In Housing Court cases are supposed to be resolved quickly – this is why they are called summary proceedings. Performing discovery is uncommon in summary proceedings but will happen in the context of certain more complicated cases in which one party needs information that is in the exclusive use and control of the adverse party. Theoretically each time a case is on the calendar in Housing Court it is on for trial. So, when parties to a summary proceeding are engaged in discovery the case will often be marked off calendar pending the completion of that discovery. This is where things can get dicey for a landlord.
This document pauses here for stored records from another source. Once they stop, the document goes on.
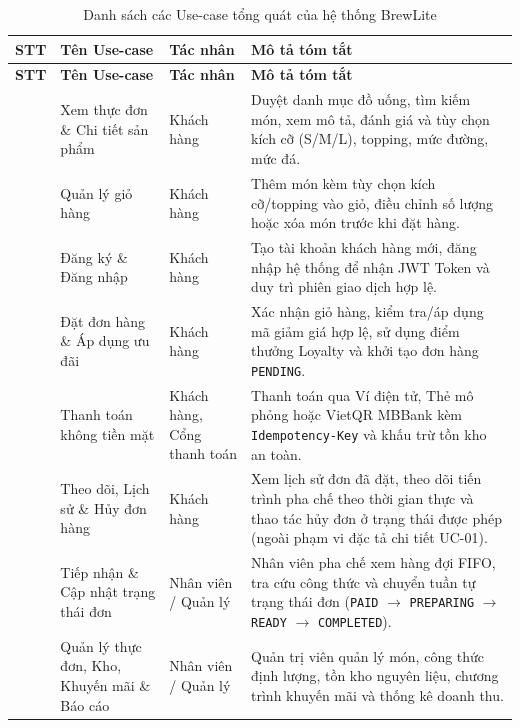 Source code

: \documentclass[12pt,a4paper]{report}
\begin{document}
\begin{longtable}{>{\raggedright\arraybackslash}p{1.4cm}>{\raggedright\arraybackslash}p{4.3cm}>{\raggedright\arraybackslash}p{3.1cm}>{\raggedright\arraybackslash}p{6.2cm}}
\caption{Danh sách các Use-case tổng quát của hệ thống BrewLite}\label{tab:uc-list}\\
\hline
\rowcolor{gray!20} \textbf{STT} & \textbf{Tên Use-case} & \textbf{Tác nhân} & \textbf{Mô tả tóm tắt} \\
\hline
\endfirsthead
\hline
\rowcolor{gray!20} \textbf{STT} & \textbf{Tên Use-case} & \textbf{Tác nhân} & \textbf{Mô tả tóm tắt} \\
\hline
\endhead
1 & Xem thực đơn \& Chi tiết sản phẩm & Khách hàng & Duyệt danh mục đồ uống, tìm kiếm món, xem mô tả, đánh giá và tùy chọn kích cỡ (S/M/L), topping, mức đường, mức đá. \\
\hline
2 & Quản lý giỏ hàng & Khách hàng & Thêm món kèm tùy chọn kích cỡ/topping vào giỏ, điều chỉnh số lượng hoặc xóa món trước khi đặt hàng. \\
\hline
3 & Đăng ký \& Đăng nhập & Khách hàng & Tạo tài khoản khách hàng mới, đăng nhập hệ thống để nhận JWT Token và duy trì phiên giao dịch hợp lệ. \\
\hline
4 & Đặt đơn hàng \& Áp dụng ưu đãi & Khách hàng & Xác nhận giỏ hàng, kiểm tra/áp dụng mã giảm giá hợp lệ, sử dụng điểm thưởng Loyalty và khởi tạo đơn hàng \texttt{PENDING}. \\
\hline
5 & Thanh toán không tiền mặt & Khách hàng, Cổng thanh toán & Thanh toán qua Ví điện tử, Thẻ mô phỏng hoặc VietQR MBBank kèm \texttt{Idempotency-Key} và khấu trừ tồn kho an toàn. \\
\hline
6 & Theo dõi, Lịch sử \& Hủy đơn hàng & Khách hàng & Xem lịch sử đơn đã đặt, theo dõi tiến trình pha chế theo thời gian thực và thao tác hủy đơn ở trạng thái được phép (ngoài phạm vi đặc tả chi tiết UC-01). \\
\hline
7 & Tiếp nhận \& Cập nhật trạng thái đơn & Nhân viên / Quản lý & Nhân viên pha chế xem hàng đợi FIFO, tra cứu công thức và chuyển tuần tự trạng thái đơn (\texttt{PAID} $\rightarrow$ \texttt{PREPARING} $\rightarrow$ \texttt{READY} $\rightarrow$ \texttt{COMPLETED}). \\
\hline
8 & Quản lý thực đơn, Kho, Khuyến mãi \& Báo cáo & Nhân viên / Quản lý & Quản trị viên quản lý món, công thức định lượng, tồn kho nguyên liệu, chương trình khuyến mãi và thống kê doanh thu. \\
\hline
\end{longtable}
\end{document}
Discovery Can Take More Than One Year to Complete
It is the law in New York State that when a case is marked off calendar for more than 1 year that the case is dismissed for failing to prosecute. A case generally is not off calendar when discovery is being conducted in state court. Rather, a case will generally be marked off calendar in state court only after a party has defaulted in making an appearance. In Housing Court though, judges are reluctant to adjourn a case every few weeks while discovery is being conducted and so the case gets marked off calendar.
Discovery can often take more than 1 year for a variety of reasons:
- laziness of the landlord’s attorney,
- recalcitrance on the part of the tenant,
- or even because of the sheer volume of what must be produced.
In Housing Court a landlord who allowed a case to be marked off calendar, actively engaged in discovery and/or settlement negotiations, and then failed to restore the proceeding to the calendar within 1 year faced dismissal because the case had run afoul of the rule that a case marked off calendar for 1 year was to be dismissed.
Marking a Case Off-Calendar is Not as Dangerous as It Used to Be
This quirk in the law was corrected by a decision of the Appellate Term, First Department that was released on December 15, 2014 entitled, Sammy Group LLC v. Evans, 2014 NY Slip Op 51753(U) (1st Dept. App.Term).
In Sammy Group a landlord has started an illegal alterations holdover proceeding. The case was then marked off calendar pending the completion of discovery. Substantial discovery was then performed at the completion of which – 16 months after the case was marked off calendar – the landlord sought to restore the proceeding to the calendar for trial. The tenant opposed the application to restore the proceeding claiming that the fact that the case was off-calendar for 12 months precluded restoration. Housing Court Judge Kaplan granted the motion to restore and the tenant appealed. The Appellate Term affirmed Judge Kaplan and held that his decision to restore the proceeding was correct by writing:
“The petition-landlord’s restoral motion, made roughly 16 months later, after the parties had engaged in considerable discovery, was properly granted in view of landlord’s showing of a potentially meritorious claim, the absence of any discernible prejudice to tenant, and the fact that the case was marked off calendar in open-ended fashion and through no fault of landlord.”
The impact of this decision is that landlords can breathe easier about marking a case off-calendar so long as the landlords are diligent about conducting discovery and continuing to have a meritorious claim upon the completion of the discovery.